** Opening Supplied material block **

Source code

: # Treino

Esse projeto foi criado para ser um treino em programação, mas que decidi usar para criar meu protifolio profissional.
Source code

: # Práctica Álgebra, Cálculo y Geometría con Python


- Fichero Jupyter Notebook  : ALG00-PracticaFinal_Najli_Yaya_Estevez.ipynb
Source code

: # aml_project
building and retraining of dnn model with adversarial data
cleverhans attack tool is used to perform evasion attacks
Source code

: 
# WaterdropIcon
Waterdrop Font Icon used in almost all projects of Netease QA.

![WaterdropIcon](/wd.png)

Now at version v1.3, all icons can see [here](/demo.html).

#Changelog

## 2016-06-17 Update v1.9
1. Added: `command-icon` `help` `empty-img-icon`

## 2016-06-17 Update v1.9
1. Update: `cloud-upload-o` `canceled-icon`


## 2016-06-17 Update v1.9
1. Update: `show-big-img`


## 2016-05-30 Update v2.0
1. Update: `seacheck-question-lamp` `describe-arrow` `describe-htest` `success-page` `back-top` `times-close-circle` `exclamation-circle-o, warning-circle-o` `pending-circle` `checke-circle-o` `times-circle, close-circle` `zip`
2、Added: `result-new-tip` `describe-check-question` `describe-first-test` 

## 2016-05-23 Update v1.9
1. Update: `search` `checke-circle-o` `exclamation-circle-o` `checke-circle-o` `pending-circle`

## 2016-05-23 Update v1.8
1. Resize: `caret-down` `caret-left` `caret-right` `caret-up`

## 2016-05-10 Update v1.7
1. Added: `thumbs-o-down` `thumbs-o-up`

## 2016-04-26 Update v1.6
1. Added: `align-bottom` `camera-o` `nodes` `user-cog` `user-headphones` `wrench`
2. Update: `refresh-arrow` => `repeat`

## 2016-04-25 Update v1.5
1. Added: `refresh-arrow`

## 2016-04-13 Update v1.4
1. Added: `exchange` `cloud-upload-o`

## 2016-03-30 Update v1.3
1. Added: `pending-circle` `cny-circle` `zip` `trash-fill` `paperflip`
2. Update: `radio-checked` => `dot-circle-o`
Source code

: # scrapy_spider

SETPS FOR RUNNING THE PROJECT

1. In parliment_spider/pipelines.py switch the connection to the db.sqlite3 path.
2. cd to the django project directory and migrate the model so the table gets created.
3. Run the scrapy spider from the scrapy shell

** Closing Supplied material block **

● **Work required**: Return the records above in their entirety, exactly as they appear.

● **Result below**:
Source code

: # Treino

Esse projeto foi criado para ser um treino em programação, mas que decidi usar para criar meu protifolio profissional.
Source code

: # Práctica Álgebra, Cálculo y Geometría con Python


- Fichero Jupyter Notebook  : ALG00-PracticaFinal_Najli_Yaya_Estevez.ipynb
Source code

: # aml_project
building and retraining of dnn model with adversarial data
cleverhans attack tool is used to perform evasion attacks
Source code

: 
# WaterdropIcon
Waterdrop Font Icon used in almost all projects of Netease QA.

![WaterdropIcon](/wd.png)

Now at version v1.3, all icons can see [here](/demo.html).

#Changelog

## 2016-06-17 Update v1.9
1. Added: `command-icon` `help` `empty-img-icon`

## 2016-06-17 Update v1.9
1. Update: `cloud-upload-o` `canceled-icon`


## 2016-06-17 Update v1.9
1. Update: `show-big-img`


## 2016-05-30 Update v2.0
1. Update: `seacheck-question-lamp` `describe-arrow` `describe-htest` `success-page` `back-top` `times-close-circle` `exclamation-circle-o, warning-circle-o` `pending-circle` `checke-circle-o` `times-circle, close-circle` `zip`
2、Added: `result-new-tip` `describe-check-question` `describe-first-test` 

## 2016-05-23 Update v1.9
1. Update: `search` `checke-circle-o` `exclamation-circle-o` `checke-circle-o` `pending-circle`

## 2016-05-23 Update v1.8
1. Resize: `caret-down` `caret-left` `caret-right` `caret-up`

## 2016-05-10 Update v1.7
1. Added: `thumbs-o-down` `thumbs-o-up`

## 2016-04-26 Update v1.6
1. Added: `align-bottom` `camera-o` `nodes` `user-cog` `user-headphones` `wrench`
2. Update: `refresh-arrow` => `repeat`

## 2016-04-25 Update v1.5
1. Added: `refresh-arrow`

## 2016-04-13 Update v1.4
1. Added: `exchange` `cloud-upload-o`

## 2016-03-30 Update v1.3
1. Added: `pending-circle` `cny-circle` `zip` `trash-fill` `paperflip`
2. Update: `radio-checked` => `dot-circle-o`
Source code

: # scrapy_spider

SETPS FOR RUNNING THE PROJECT

1. In parliment_spider/pipelines.py switch the connection to the db.sqlite3 path.
2. cd to the django project directory and migrate the model so the table gets created.
3. Run the scrapy spider from the scrapy shell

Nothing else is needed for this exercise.